Whenever a line in the records below holds the string "legitim", include it in the count, and state the number alone.

Data records:

━━━

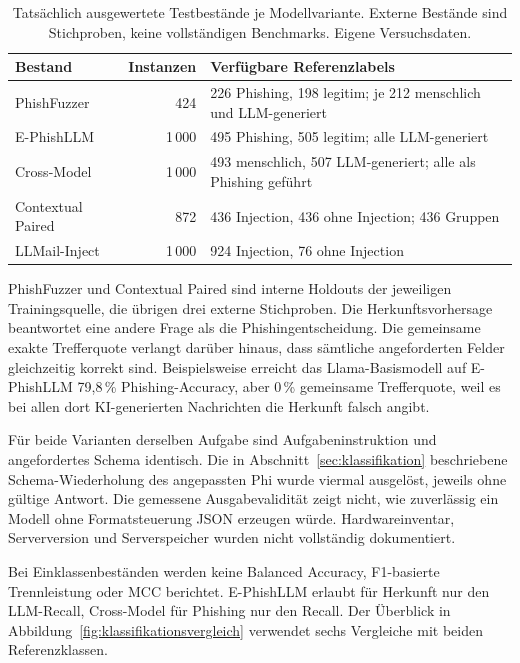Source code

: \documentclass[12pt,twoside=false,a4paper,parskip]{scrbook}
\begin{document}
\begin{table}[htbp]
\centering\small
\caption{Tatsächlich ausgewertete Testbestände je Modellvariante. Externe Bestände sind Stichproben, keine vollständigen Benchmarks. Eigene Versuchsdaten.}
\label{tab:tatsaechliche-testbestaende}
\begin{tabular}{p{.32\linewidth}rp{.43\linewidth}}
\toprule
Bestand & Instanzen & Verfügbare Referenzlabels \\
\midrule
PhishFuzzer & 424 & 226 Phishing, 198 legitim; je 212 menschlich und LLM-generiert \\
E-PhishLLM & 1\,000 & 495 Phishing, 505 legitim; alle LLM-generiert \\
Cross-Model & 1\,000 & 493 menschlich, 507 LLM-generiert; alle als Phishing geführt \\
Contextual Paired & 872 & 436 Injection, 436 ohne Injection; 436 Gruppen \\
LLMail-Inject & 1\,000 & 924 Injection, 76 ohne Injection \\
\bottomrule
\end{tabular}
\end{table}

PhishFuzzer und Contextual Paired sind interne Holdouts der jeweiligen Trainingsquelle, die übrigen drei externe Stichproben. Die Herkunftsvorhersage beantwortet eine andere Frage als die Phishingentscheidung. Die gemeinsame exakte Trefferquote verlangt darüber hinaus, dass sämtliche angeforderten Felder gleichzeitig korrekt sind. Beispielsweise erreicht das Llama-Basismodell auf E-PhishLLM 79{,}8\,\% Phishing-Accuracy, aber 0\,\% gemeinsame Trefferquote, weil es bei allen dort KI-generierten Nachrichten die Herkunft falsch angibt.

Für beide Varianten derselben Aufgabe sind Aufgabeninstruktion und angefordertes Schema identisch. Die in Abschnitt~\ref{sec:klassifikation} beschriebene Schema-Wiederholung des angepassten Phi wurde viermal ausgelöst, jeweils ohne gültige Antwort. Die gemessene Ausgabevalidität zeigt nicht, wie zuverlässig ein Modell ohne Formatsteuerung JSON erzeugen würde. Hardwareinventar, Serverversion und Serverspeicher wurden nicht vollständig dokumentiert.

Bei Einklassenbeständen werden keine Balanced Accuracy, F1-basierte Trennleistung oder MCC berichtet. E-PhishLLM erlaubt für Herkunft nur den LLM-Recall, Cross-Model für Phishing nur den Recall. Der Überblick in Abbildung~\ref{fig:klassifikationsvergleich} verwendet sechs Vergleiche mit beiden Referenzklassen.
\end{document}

━━━

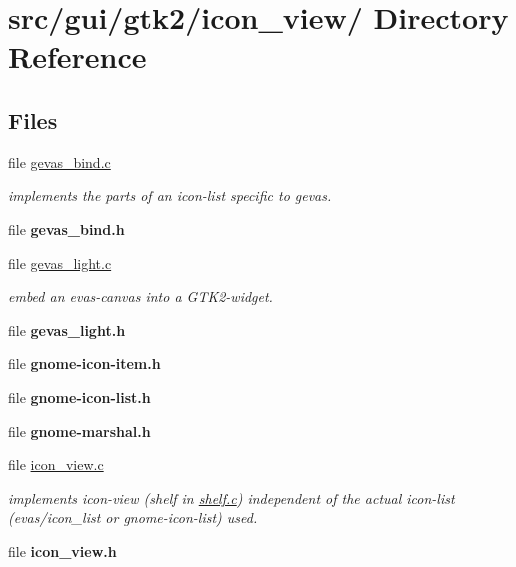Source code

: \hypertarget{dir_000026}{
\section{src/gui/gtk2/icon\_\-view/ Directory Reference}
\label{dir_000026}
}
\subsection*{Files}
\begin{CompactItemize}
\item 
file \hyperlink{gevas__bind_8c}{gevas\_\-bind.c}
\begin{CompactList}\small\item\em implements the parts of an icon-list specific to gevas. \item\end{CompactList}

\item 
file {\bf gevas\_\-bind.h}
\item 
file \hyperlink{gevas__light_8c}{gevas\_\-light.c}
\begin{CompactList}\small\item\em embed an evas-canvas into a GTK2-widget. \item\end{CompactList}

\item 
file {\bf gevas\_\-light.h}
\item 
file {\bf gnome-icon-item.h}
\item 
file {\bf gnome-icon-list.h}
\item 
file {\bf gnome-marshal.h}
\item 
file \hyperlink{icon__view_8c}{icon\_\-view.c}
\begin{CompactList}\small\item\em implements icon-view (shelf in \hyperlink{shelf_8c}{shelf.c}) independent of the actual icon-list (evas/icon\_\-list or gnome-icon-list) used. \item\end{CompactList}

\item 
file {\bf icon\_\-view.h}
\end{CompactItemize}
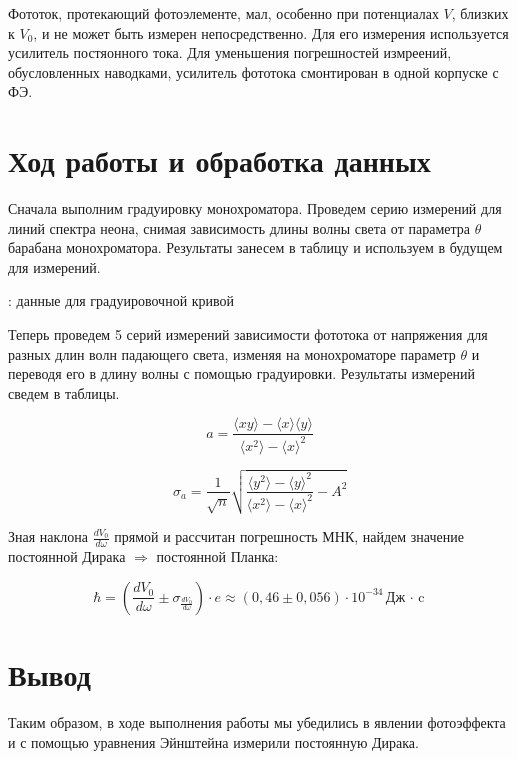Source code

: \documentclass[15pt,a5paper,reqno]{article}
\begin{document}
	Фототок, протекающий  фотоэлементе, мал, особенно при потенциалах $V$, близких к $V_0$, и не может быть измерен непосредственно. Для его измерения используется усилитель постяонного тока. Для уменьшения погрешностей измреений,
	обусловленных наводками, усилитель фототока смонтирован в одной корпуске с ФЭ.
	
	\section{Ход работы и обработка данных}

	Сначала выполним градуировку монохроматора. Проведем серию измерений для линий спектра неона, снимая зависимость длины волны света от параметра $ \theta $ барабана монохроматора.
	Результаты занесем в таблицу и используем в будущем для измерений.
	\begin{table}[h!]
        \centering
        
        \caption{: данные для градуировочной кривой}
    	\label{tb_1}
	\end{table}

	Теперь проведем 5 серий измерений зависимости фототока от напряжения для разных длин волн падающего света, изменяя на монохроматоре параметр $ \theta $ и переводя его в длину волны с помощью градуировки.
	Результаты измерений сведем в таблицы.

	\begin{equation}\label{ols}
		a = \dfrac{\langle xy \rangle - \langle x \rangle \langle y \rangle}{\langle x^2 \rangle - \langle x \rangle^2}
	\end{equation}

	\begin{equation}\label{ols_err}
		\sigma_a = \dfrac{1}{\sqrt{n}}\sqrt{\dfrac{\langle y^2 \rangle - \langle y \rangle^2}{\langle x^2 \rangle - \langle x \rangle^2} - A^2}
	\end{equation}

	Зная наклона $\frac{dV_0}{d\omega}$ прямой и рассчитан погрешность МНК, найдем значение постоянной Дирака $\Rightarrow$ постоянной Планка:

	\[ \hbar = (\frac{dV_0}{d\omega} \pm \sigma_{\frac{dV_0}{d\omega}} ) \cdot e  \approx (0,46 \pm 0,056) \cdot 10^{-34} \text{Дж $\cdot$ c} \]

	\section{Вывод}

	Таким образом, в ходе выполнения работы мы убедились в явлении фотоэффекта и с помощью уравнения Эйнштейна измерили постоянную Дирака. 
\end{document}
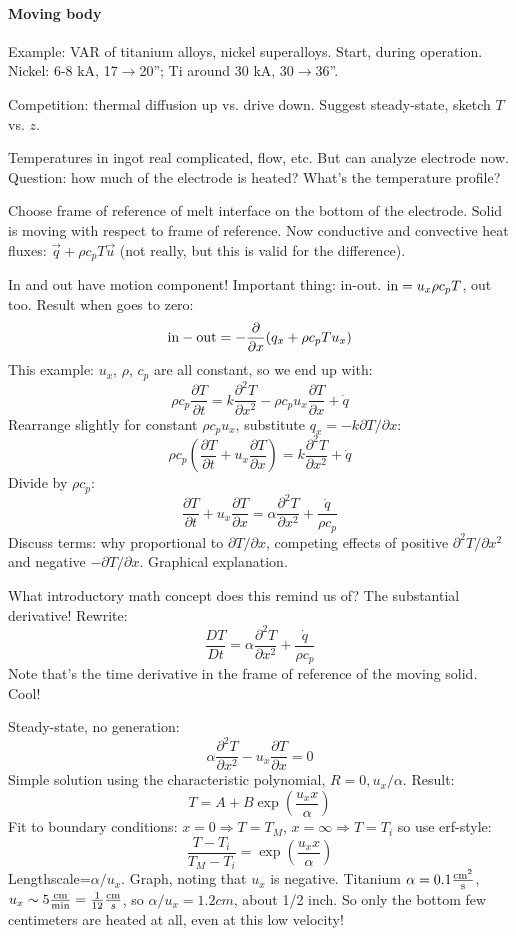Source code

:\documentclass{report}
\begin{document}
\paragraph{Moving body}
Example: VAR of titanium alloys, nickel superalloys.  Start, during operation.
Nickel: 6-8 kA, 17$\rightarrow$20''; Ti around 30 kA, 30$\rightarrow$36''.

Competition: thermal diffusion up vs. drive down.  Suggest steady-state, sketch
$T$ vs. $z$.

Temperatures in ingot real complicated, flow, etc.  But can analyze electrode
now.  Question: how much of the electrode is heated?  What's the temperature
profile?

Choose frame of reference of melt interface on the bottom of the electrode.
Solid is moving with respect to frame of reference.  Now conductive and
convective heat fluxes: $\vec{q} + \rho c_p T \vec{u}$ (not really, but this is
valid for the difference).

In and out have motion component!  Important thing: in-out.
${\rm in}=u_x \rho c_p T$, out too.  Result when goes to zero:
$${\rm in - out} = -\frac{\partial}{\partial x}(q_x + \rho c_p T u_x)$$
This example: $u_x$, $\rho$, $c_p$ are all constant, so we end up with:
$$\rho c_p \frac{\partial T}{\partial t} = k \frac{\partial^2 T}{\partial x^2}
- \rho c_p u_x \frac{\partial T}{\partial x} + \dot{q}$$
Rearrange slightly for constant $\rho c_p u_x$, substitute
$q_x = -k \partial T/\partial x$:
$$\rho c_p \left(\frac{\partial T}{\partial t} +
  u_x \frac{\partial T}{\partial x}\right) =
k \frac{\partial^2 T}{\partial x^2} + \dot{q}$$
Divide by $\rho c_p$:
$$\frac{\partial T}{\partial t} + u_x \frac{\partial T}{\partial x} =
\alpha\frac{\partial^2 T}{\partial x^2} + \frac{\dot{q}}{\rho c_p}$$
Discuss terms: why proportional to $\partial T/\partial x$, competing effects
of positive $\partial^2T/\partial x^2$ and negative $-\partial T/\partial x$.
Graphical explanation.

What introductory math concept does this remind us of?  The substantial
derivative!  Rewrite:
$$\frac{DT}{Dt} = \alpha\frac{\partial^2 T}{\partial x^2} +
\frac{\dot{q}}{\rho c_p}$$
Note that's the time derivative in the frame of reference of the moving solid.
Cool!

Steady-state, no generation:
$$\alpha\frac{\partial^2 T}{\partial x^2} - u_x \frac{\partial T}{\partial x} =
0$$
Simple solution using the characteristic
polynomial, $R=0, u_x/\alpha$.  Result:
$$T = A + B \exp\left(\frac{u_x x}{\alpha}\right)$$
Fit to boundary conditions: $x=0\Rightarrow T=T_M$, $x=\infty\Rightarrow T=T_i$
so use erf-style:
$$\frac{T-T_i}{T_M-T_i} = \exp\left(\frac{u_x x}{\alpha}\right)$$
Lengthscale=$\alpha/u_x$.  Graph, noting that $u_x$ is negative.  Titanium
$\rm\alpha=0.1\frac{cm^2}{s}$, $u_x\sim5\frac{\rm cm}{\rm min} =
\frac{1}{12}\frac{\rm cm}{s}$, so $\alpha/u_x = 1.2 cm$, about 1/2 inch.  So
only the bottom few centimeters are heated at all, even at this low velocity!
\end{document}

━━━

Task output: 2